Pharmacokinetic analysis and reticulocyte counts after single antibody administration in mice were performed as follows. All studies used wild-type C57B/6 female mice aged 6-8 weeks. Animal care was performed in accordance with institutional guidelines. Mice were intravenously administered with a single 50 mg/kg dose of anti-gD antibody (mouse IgG2a) with LALAPG mutation and anti-TfR ^D /BACE1 antibody (rat/mouse chimera) with LALAPG mutation. The total injection volume did not exceed 250 μL, and when necessary, the antibody was diluted into D-PBS (Invitrogen). After 24 hours, whole blood was collected in EDTA microtubes (BD Diagnostics) before perfusion, allowed to stand at room temperature for 30 minutes, and centrifuged at 5000 x g for 10 minutes. The top layer of plasma was transferred to a new tube for antibody measurement.

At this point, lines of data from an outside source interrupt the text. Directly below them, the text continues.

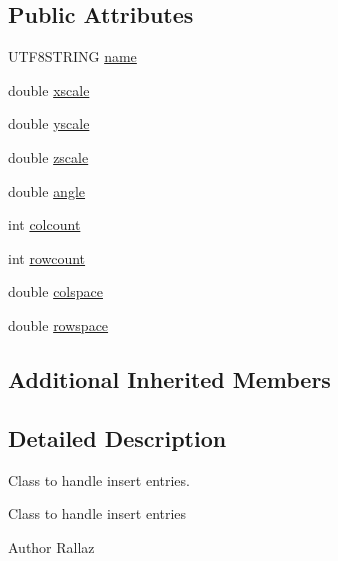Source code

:\subsection*{Public Attributes}
\begin{DoxyCompactItemize}
\item 
U\-T\-F8\-S\-T\-R\-I\-N\-G \hyperlink{classDRW__Insert_aac767b55f89a1ba2f95a01573dde4302}{name}
\item 
double \hyperlink{classDRW__Insert_a7b9b914c2570967914074f374ddbe9ef}{xscale}
\item 
double \hyperlink{classDRW__Insert_a412f380485be38075b05976337102a47}{yscale}
\item 
double \hyperlink{classDRW__Insert_a0f1cd0ef6b837894679b1135ce4bb132}{zscale}
\item 
double \hyperlink{classDRW__Insert_ad685a40847d4a5a8458ecaff2ccc4f3d}{angle}
\item 
int \hyperlink{classDRW__Insert_acd0f0491349b2159c6009634f883c3e7}{colcount}
\item 
int \hyperlink{classDRW__Insert_ac9bc5494805108fd83f5e1851d12b90b}{rowcount}
\item 
double \hyperlink{classDRW__Insert_a4fe4d62a16d3288286004aa8dd49acb6}{colspace}
\item 
double \hyperlink{classDRW__Insert_af9dde2e71b5fc348b0018c0e5c74d9cf}{rowspace}
\end{DoxyCompactItemize}
\subsection*{Additional Inherited Members}


\subsection{Detailed Description}
Class to handle insert entries. 

Class to handle insert entries \begin{DoxyAuthor}{Author}
Rallaz 
\end{DoxyAuthor}


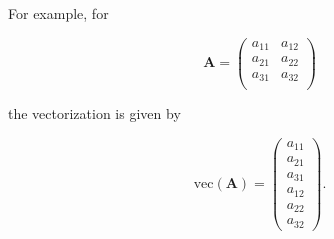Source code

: \noindent For example, for

\begin{equation}
	\mathbf{A}
	=
	\left(
	\begin{array}{cc}
		a_{11} & a_{12} \\
		a_{21} & a_{22} \\
		a_{31} & a_{32} \\
	\end{array}
	\right)
\end{equation}

\noindent the vectorization is given by

\begin{equation}
	\mathrm{vec}
	\left(
	\mathbf{A}
	\right)
	=
	\left(
	\begin{array}{c}
		a_{11} \\
		a_{21} \\ 
		a_{31} \\ 
		a_{12} \\
		a_{22} \\
		a_{32} 
	\end{array}
	\right).
\end{equation}
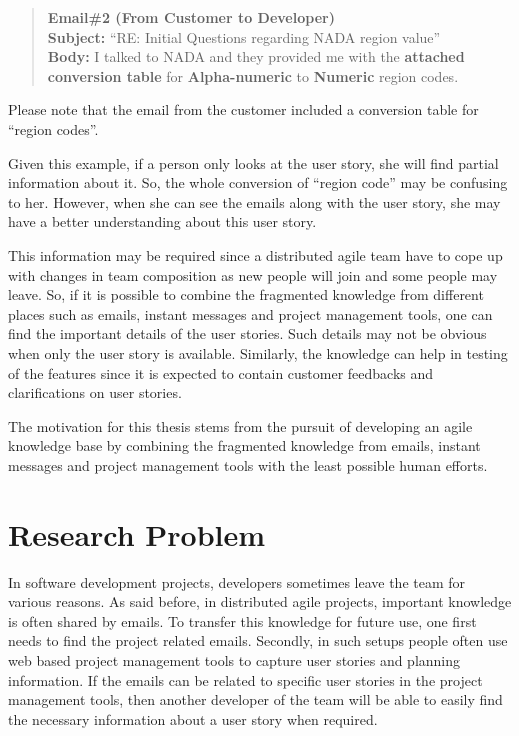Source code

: \begin{quote}
\textbf{Email\#2 (From Customer to Developer)}\\
\textbf{Subject:} ``RE: Initial Questions regarding NADA region value''\\
\textbf{Body:} I talked to NADA and they provided me with the \textbf{attached conversion table} for \textbf{Alpha-numeric} to \textbf{Numeric} region codes.
\end{quote}

Please note that the email from the customer included a conversion table for ``region codes''. 

Given this example, if a person only looks at the user story, she will find partial information about it. So, the whole conversion of ``region code''  may be confusing to her. However, when she can see the emails along with the user story, she may have a better understanding about this user story.

This information may be required since a distributed agile team have to cope up with changes in team composition as new people will join and some people may leave. So, if it is possible to combine the fragmented knowledge from different places such as emails, instant messages and project management tools, one can find the important details of the user stories. Such details may not be obvious when only the user story is available. Similarly, the knowledge can help in testing of the features since it is expected to contain customer feedbacks and clarifications on user stories.

The motivation for this thesis stems from the pursuit of developing an agile knowledge base by combining the fragmented knowledge from emails, instant messages and project management tools with the least possible human efforts.

\section{Research Problem}
In software development projects, developers sometimes leave the team for various reasons. As said before, in distributed agile projects, important knowledge is often shared by emails. To transfer this knowledge for future use, one first needs to find the project related emails. Secondly, in such setups people often use web based project management tools to capture user stories and planning information. If the emails can be related to specific user stories in the project management tools, then another developer of the team will be able to easily find the necessary information about a user story when required.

Total antibody concentrations in mouse plasma were measured using an anti-mouse IgG2a (allotype a)/anti-mouse IgG2a (allotype a) ELISA. NUNC 384-well Maxisorp immunoplates (Neptune, NJ) were coated overnight at 4°C with mouse anti-mouse IgG2a allotype A (an allotype A-specific antibody) (BD/Pharmigen San Jose, CA), and the plates were blocked with PBS, 0.5% BSA at 25°C for 1 hour. Each antibody (anti-gD and anti-TfR/BACE1 bispecific variant) was used as a standard to quantify the concentration of each antibody. The plates were washed with PBS, 0.05% Tween-20 using a microplate washer (Bio-Tek Instruments, Inc., Winooski, VT) and the standards and samples diluted in PBS containing 0.5% BSA, 0.35 M NaCl, 0.25% CHAPS, 5 mM EDTA, 0.2% BgG, 0.05% Tween-20, and 15 ppm (Sigma-Aldrich) were added and incubated at 25°C for 2 hours. Bound antibodies were detected with biotin-conjugated mouse anti-mouse IgG2a allotype A (an antibody specific for allotype A) (BD/Pharmigen San Jose, CA). Bound biotin-conjugated antibodies were detected with horseradish peroxidase-conjugated streptavidin (GE Healthcare Life Sciences, Pittsburgh, PA). Samples were developed with 3,3',5,5'-tetramethylbenzidine (TMB) (KPL, Inc., Gaithersburg, MD) and absorbance was measured at 450 nm on a Multiskan Ascent reader (Thermo Scientific, Hudson, NH). Concentrations were determined from a standard curve using a four-parameter nonlinear regression program. The assay had a lower limit of quantification (LLOQ) value of 78.13 ng/ml in plasma. Statistical analysis of differences between experimental groups was performed using a two-tailed unpaired t-test.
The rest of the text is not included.